**Study material**

• • •

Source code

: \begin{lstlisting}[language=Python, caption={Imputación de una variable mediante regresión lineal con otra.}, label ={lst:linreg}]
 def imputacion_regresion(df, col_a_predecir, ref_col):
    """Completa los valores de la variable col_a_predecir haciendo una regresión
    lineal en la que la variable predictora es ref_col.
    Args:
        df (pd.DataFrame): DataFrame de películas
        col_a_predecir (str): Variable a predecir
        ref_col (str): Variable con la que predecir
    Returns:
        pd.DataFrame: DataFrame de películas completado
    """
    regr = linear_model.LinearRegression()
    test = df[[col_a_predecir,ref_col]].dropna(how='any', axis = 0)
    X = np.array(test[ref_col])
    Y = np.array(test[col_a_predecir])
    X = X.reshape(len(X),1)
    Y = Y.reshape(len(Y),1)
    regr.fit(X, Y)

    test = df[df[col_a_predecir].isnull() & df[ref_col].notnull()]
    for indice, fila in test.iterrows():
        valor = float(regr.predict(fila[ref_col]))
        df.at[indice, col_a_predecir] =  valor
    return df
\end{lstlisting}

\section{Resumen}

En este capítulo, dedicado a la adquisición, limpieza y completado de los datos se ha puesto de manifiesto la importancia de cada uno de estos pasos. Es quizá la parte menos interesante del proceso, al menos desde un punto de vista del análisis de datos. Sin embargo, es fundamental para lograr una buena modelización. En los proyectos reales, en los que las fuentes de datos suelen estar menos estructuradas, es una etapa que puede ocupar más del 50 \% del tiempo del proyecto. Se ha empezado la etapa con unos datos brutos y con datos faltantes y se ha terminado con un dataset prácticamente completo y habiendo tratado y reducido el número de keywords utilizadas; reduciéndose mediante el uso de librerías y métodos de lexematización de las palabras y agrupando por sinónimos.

• • •

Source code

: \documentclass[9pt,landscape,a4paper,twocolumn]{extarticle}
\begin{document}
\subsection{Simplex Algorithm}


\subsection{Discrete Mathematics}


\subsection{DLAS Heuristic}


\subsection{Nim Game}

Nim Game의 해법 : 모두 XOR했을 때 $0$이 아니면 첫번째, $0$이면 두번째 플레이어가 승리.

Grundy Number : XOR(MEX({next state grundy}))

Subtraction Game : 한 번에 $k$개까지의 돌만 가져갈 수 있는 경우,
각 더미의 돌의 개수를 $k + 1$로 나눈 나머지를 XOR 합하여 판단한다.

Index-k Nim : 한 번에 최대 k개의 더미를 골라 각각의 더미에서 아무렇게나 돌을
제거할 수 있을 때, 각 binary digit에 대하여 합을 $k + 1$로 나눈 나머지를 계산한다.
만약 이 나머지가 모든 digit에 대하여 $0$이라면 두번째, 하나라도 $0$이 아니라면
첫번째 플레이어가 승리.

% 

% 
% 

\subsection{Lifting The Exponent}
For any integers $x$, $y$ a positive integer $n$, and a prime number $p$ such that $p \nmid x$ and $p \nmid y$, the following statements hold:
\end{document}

• • •

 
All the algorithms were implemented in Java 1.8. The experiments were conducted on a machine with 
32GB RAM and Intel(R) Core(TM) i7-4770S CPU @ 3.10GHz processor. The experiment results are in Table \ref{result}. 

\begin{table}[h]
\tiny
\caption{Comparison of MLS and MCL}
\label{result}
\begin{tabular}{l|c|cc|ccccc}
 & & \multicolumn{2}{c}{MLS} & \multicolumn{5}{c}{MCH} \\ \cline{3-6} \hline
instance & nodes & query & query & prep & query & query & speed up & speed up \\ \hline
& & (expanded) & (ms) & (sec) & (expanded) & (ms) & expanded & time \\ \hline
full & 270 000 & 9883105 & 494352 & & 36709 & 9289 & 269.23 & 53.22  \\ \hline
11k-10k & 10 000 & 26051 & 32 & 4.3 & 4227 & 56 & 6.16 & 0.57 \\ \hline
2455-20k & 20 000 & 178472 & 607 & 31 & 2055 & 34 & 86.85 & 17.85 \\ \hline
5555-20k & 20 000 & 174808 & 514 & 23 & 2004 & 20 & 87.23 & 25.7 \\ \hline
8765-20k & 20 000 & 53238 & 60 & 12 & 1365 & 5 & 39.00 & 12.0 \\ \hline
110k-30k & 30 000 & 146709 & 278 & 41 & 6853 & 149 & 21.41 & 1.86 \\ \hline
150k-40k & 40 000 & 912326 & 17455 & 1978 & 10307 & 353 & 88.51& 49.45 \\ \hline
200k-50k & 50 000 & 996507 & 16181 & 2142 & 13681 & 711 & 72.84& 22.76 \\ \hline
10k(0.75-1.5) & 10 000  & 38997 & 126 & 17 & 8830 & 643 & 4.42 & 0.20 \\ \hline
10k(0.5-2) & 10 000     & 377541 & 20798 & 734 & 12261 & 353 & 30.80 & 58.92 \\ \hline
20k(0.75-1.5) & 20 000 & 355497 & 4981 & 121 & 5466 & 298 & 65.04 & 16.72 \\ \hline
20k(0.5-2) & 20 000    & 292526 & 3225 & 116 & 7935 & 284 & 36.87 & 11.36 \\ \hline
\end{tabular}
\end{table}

• • •

**Exercise goal**
Line count for the word "lstlisting": tally the lines in the records that include it and give only the result.

**The answer**
2